The other pro noticed it, too. He was closely watching the speaker now. But the front man was now smiling, had moved away from the sitting man, continuing his speech in his warm, inviting voice.
Most people wouldn’t have noticed. I told myself that he might be a good person. But clearly there had been a battle between him and the man in the front row. He had won and now was making his victory clear. It didn’t make me like either of them, but I didn’t want to rush to judgment. Maybe the sitter had gotten drunk at a company party and pawed his fourteen-year-old daughter. I didn’t know. All I did know was this was not a happy family and Vincent had clearly chosen to side with the speaker.
He finished with a request that we all come forward and speak to him and the other naturalists—Vincent and the
other man—to see if we were special enough to be let into the NBG family. There were three small tables at the side of the room. Vincent and the sitting man positioned themselves behind two of them—the sitter pulling up a chair. Vincent chose to remain standing until the end.
The two young women were immediately at Vincent’s table. The speaker ushered Social Security Man and the heavier of the two older women to the sitter’s table. He took the more attractive older woman for himself.
I was slow to get up, fumbling with my purse and cell phone. I didn’t want to sign up to be a Nature’s Beautiful Gift salesperson, but that might be the only way to get the keys to the kingdom.
The other pro—I wasn’t sure if he was private, like me, or public, like an actual cop—stood, openly surveying the scene, but made no move to head to a table.
Shit or get off the pot. I chose shit and made my way to Vincent’s table. The two young women were chatting up a storm. They weren’t together, but neither was willing to be second in line—and possibly in Vincent’s affection, so they were both standing at the table, each trying to crowd the other out. Alas for all of us, they were also young enough to think that parroting back in adoring tones the same stuff we’d just sat through was the key to Vincent’s heart. I’d heard it just once and I was bored. Presumably Vincent did this once or twice a month. Even his puppy-dog eyes were struggling to feign interest. They insisted on laboring over each line on the order form, vying to out-order each other yet somehow not break their piggy banks.

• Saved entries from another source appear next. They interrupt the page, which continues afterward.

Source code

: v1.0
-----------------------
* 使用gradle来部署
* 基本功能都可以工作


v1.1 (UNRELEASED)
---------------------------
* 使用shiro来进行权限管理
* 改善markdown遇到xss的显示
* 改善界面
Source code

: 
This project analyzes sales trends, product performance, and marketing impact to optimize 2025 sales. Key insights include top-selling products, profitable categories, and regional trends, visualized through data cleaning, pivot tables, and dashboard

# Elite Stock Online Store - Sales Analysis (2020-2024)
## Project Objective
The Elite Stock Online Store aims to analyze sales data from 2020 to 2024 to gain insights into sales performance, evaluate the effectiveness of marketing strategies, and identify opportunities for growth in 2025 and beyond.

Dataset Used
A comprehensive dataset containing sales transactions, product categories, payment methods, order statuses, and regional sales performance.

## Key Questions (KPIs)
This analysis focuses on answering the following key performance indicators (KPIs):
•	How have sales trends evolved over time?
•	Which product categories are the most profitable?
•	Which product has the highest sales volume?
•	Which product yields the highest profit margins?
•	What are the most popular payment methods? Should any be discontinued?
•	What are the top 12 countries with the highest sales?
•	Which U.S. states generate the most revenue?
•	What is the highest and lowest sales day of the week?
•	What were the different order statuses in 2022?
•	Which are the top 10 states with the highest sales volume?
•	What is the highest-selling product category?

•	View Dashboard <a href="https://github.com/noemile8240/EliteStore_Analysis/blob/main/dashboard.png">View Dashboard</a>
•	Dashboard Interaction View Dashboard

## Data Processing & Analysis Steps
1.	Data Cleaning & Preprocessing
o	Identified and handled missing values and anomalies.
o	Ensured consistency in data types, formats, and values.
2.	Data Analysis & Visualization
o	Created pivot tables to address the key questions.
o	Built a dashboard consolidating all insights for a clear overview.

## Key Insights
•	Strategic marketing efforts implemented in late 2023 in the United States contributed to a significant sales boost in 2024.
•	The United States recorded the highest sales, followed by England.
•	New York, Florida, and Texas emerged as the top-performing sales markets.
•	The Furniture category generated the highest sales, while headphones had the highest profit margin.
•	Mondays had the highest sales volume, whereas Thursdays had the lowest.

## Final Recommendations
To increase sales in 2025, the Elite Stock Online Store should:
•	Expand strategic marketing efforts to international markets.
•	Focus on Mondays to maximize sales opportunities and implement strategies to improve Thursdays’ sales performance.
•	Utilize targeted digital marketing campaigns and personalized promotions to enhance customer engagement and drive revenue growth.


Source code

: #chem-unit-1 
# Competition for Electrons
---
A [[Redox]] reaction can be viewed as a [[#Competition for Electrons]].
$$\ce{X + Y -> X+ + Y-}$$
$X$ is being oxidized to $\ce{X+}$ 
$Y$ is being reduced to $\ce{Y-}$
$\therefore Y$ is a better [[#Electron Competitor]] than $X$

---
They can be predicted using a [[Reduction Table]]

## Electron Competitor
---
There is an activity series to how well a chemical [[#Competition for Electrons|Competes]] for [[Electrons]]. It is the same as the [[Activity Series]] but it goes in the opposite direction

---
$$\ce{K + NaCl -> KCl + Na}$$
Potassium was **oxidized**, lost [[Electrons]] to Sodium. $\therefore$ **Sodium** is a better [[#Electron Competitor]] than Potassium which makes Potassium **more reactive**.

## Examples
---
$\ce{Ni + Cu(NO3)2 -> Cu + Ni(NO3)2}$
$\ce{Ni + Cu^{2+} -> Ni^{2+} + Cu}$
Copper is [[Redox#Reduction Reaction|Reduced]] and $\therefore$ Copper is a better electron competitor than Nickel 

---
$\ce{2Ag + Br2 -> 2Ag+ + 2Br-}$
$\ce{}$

For a brief moment when their heads were down, Vincent stole a look at me, gave a shrug and a brief smile as if imploring me to wait.
Good luck, Vincent, I said to myself. These are the kinds of girls you’ll have to explain where their clitoris is. And what it’s for.
I felt a hand on my shoulder.
“No one’s in my line.” The alpha dog. He gave me his warmest smile as if to promise he knew I’d be special. Too special to wait for his underling, Vincent.